The alternative is to have an integer array equal to the size of the possible different flags: the example here would be pval[STRENGTH_INDEX]=3. This obviously uses up a lot more memory and storage for each item, but with modern computers, the performance impact would be negligible. I've chosen the Sangband approach as much as a design constraint as a technical constraint - I have a hunch that people will have problems comparing two items which have more than 7-10 different discrete numeric values.

I have made a decision which increases the amount of code I've had to alter but should make it simpler long term, by also making item abilities such as to-hit bonus and to-damage bonus, weight and armour class, included in the pval framework I'm developing. To make this clearer, I've retitled them avals, short for ability values. An item now has abilities, associated with avals and which vary over an integer range, and flags, which are either on or off.

One possible abuse of the ability to use Angband items in multiple ways is the ability to throw ammunition instead of shooting it from a bow or crossbow. Ammunition is light, which means you can carry a lot of it, and throwing it is 'abusive' because the damage bonus that is applied to firing ammunition is also applied to thrown ammunition, without penalty. This is exacerbated in Unangband because the damage bonus was until the latest version counted twice for thrown weapons and not multiplied by missile launchers, which meant that throwing an arrow (+9,+9) may be more effective than firing it from a longbow.

The damage bonus in this example is insensitive to it's context - it is applied equally when the item is thrown, set in a trap, or fired from a missile weapon. And if you think the ammunition example could in some way be construed as sensible, consider that the damage bonus a bow applies to arrows fired from it, would also be applied if you threw the bow instead.

At the moment, I'm changing this: damage bonuses will be able to be context sensitive - a weapon that adds damage while fighting, won't necessarily benefit shooting, but may, for example, benefit being used in a trap.

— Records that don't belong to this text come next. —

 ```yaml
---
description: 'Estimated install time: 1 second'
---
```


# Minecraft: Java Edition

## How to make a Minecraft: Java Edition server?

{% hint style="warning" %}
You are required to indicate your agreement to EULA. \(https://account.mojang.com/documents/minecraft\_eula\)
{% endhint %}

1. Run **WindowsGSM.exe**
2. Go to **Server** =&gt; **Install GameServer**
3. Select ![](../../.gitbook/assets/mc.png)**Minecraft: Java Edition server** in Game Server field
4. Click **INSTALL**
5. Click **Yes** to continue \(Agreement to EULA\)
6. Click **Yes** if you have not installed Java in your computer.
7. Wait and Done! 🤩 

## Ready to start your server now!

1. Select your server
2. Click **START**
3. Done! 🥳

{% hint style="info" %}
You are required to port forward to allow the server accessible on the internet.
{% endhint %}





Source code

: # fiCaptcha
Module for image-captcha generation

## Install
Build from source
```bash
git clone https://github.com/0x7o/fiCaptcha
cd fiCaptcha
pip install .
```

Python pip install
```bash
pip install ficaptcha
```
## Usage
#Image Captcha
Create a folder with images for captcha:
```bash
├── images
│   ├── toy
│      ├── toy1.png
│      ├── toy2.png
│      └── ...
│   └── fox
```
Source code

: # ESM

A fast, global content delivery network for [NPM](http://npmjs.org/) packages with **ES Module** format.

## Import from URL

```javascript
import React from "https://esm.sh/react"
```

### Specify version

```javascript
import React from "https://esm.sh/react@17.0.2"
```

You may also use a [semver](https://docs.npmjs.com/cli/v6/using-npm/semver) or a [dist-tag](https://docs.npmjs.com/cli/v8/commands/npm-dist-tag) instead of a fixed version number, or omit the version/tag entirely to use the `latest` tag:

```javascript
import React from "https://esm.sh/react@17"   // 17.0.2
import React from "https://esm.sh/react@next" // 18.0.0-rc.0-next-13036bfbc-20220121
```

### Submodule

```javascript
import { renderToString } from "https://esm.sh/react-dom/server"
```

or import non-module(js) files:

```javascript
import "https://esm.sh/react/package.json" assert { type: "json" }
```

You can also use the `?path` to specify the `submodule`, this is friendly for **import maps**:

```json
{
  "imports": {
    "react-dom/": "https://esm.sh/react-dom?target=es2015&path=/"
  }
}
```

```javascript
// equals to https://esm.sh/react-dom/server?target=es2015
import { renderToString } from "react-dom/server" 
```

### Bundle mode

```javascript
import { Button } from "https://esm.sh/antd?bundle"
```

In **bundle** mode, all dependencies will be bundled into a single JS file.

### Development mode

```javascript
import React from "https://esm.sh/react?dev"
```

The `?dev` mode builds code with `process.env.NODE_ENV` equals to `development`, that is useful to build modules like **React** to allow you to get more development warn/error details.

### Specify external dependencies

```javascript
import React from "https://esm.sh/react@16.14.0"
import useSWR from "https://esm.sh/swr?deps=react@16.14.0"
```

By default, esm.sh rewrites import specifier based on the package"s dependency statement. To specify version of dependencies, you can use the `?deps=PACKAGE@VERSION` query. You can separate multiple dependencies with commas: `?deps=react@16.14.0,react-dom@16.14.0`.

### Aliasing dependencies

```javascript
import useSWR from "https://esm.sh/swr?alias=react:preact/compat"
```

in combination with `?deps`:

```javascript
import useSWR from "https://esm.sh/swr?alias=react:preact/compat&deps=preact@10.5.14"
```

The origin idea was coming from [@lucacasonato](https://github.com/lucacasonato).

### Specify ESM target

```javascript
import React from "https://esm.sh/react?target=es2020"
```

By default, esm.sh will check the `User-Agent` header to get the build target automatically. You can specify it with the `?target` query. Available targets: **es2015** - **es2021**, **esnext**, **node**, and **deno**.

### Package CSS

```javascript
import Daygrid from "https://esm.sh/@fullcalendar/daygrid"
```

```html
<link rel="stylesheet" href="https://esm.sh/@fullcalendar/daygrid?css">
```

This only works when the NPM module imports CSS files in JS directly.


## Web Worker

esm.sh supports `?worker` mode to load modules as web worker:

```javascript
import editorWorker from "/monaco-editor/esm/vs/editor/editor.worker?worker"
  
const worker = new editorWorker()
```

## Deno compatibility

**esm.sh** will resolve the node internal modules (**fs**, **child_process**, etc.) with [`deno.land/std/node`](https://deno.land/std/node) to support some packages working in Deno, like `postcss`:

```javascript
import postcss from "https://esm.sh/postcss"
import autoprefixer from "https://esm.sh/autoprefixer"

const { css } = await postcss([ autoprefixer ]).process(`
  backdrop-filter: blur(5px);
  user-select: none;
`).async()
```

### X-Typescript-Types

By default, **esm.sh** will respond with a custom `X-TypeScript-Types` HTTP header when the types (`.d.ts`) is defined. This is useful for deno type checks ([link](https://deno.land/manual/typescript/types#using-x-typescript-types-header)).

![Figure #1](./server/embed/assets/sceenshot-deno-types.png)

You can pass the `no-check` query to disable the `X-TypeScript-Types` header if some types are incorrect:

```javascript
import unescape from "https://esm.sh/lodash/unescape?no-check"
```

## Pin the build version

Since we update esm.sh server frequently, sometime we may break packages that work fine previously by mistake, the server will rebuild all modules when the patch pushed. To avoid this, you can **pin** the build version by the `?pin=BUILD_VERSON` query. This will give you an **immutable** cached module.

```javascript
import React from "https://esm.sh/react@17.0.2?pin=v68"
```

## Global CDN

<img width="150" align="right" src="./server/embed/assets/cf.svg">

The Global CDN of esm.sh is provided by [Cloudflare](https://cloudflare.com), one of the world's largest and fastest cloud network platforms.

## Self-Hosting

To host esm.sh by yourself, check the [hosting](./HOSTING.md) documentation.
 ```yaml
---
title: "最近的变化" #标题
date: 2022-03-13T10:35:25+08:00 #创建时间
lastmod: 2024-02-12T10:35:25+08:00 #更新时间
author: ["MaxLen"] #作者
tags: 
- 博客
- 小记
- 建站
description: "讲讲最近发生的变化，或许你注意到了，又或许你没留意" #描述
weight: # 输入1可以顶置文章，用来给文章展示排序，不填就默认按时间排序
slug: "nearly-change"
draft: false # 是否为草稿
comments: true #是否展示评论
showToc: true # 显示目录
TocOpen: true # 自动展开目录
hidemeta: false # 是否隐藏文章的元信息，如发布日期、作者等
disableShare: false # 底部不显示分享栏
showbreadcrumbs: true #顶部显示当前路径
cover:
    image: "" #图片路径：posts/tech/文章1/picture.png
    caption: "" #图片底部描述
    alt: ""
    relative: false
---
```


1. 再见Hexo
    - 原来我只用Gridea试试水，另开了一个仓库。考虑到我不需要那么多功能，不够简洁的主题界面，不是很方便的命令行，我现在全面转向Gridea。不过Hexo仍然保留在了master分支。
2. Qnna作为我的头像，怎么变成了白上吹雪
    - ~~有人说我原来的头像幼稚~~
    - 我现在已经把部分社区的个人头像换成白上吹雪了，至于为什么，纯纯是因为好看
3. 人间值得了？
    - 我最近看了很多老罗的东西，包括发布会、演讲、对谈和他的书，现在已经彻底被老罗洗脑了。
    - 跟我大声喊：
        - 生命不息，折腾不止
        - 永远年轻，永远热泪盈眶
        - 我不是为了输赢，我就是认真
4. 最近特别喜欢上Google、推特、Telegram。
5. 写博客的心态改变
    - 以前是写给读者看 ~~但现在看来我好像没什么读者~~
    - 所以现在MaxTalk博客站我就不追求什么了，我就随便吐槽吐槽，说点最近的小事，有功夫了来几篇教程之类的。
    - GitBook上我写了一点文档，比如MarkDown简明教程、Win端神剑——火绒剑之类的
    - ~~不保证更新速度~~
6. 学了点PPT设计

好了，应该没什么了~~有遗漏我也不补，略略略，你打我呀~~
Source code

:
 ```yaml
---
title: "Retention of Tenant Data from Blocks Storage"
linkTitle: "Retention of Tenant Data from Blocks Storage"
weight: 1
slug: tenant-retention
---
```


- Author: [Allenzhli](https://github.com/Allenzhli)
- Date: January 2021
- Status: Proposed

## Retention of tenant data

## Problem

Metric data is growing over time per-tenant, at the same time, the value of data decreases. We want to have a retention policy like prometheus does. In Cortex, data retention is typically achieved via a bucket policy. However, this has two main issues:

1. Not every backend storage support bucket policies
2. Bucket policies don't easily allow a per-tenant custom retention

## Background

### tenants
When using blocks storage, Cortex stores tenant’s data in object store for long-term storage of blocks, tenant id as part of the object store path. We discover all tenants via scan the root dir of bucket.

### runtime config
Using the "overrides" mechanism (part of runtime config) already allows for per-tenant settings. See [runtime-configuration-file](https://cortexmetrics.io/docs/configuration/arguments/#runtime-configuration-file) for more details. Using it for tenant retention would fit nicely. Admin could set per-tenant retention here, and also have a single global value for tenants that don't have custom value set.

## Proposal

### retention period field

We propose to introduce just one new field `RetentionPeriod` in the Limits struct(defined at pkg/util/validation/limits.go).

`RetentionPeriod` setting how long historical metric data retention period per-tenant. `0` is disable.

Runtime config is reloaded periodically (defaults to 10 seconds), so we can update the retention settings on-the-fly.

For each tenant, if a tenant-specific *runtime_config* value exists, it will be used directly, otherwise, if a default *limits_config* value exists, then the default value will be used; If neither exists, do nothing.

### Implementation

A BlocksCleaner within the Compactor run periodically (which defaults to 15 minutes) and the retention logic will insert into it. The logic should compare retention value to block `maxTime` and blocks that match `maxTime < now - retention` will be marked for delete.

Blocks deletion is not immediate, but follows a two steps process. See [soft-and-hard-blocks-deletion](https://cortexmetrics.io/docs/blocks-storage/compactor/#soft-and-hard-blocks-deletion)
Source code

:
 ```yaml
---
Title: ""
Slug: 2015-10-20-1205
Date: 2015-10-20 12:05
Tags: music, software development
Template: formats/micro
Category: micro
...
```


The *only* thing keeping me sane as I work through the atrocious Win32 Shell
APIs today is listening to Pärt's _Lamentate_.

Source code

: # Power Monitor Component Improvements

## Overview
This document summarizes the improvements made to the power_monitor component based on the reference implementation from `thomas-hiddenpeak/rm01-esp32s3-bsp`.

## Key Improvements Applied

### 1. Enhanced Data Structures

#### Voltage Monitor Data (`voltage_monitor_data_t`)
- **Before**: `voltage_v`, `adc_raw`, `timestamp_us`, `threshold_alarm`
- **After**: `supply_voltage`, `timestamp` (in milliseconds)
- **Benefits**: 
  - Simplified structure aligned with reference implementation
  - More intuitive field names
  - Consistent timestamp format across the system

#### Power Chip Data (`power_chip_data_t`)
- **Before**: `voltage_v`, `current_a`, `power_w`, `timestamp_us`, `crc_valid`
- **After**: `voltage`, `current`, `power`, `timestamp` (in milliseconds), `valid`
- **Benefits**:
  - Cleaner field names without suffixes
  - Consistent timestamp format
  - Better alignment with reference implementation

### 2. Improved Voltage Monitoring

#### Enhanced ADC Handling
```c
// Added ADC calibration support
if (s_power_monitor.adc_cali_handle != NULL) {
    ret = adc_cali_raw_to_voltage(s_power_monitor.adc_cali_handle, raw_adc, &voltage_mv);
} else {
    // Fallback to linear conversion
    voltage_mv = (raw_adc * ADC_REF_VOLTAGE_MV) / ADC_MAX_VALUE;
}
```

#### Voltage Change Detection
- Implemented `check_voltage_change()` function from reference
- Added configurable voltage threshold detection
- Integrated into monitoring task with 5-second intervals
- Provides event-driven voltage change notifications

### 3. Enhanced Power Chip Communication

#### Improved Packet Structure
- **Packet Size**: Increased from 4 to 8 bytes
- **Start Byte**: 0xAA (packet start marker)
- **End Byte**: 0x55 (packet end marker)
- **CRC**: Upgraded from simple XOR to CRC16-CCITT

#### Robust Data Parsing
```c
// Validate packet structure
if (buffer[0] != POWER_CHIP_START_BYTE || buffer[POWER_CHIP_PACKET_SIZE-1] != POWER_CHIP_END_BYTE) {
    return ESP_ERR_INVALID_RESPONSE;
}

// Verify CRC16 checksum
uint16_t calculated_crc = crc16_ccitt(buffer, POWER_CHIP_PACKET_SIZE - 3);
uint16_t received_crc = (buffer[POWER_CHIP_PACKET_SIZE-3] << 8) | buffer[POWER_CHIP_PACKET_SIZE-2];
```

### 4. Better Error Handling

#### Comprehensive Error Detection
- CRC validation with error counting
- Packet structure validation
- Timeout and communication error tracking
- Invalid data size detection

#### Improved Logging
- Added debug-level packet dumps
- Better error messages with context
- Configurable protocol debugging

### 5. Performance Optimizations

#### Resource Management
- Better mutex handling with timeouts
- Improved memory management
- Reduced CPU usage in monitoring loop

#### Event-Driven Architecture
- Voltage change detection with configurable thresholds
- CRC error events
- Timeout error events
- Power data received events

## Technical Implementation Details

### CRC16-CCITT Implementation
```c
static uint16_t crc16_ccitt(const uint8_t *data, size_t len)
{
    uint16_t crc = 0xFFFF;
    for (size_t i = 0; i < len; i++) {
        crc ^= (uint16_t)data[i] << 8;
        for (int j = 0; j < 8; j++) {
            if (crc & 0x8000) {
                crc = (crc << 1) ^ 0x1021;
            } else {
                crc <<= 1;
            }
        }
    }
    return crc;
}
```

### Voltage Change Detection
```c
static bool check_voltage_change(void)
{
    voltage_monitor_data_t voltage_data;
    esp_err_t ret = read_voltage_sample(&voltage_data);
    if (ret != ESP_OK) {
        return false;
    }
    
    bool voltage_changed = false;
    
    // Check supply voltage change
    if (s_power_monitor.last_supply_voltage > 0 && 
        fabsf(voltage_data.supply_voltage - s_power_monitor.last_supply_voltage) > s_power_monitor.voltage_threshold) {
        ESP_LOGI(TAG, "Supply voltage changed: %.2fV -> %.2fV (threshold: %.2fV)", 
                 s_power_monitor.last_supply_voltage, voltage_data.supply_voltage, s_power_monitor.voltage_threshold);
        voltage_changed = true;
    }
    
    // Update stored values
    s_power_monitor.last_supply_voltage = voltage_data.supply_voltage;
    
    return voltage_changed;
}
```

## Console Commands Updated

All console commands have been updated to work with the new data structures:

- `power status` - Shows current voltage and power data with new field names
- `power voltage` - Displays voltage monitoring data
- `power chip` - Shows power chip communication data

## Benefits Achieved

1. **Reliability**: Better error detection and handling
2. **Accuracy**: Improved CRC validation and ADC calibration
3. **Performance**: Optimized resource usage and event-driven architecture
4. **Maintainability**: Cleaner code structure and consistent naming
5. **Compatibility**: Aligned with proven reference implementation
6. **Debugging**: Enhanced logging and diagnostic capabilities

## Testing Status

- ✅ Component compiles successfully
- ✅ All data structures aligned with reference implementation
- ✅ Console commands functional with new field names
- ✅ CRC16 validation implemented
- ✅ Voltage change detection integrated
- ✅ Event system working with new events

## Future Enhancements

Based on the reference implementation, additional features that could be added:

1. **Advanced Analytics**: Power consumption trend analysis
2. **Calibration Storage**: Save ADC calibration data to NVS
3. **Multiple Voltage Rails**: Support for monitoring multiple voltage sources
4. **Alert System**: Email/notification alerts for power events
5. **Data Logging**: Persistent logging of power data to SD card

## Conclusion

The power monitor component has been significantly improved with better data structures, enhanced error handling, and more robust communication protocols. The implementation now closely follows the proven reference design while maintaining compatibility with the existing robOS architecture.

I have the flexibility to allow missile weapons with incredibly good trap damage but no shooting damage bonus, but it is unlikely that a player would ever choose such a weapon over a missile weapon with superior shooting damage and no benefit in traps. Whereas if the weapon was multi-functional, it is more possible the player will attempt to take advantage of 'free' additional functionality at some point. I can do either approach with the approximately same level of cleanliness in the code: it is a data design issue, rather than code overhead cost.

There is a separate but related question about worn vs. wielded items. If a sword improves your ability to fight with it, does it also improve your ability to fight with another weapon if you hold it in your off-hand or even just strap it to your body? In particular, if you get one more blow per round with it, do you get that blow if it would be from another weapon?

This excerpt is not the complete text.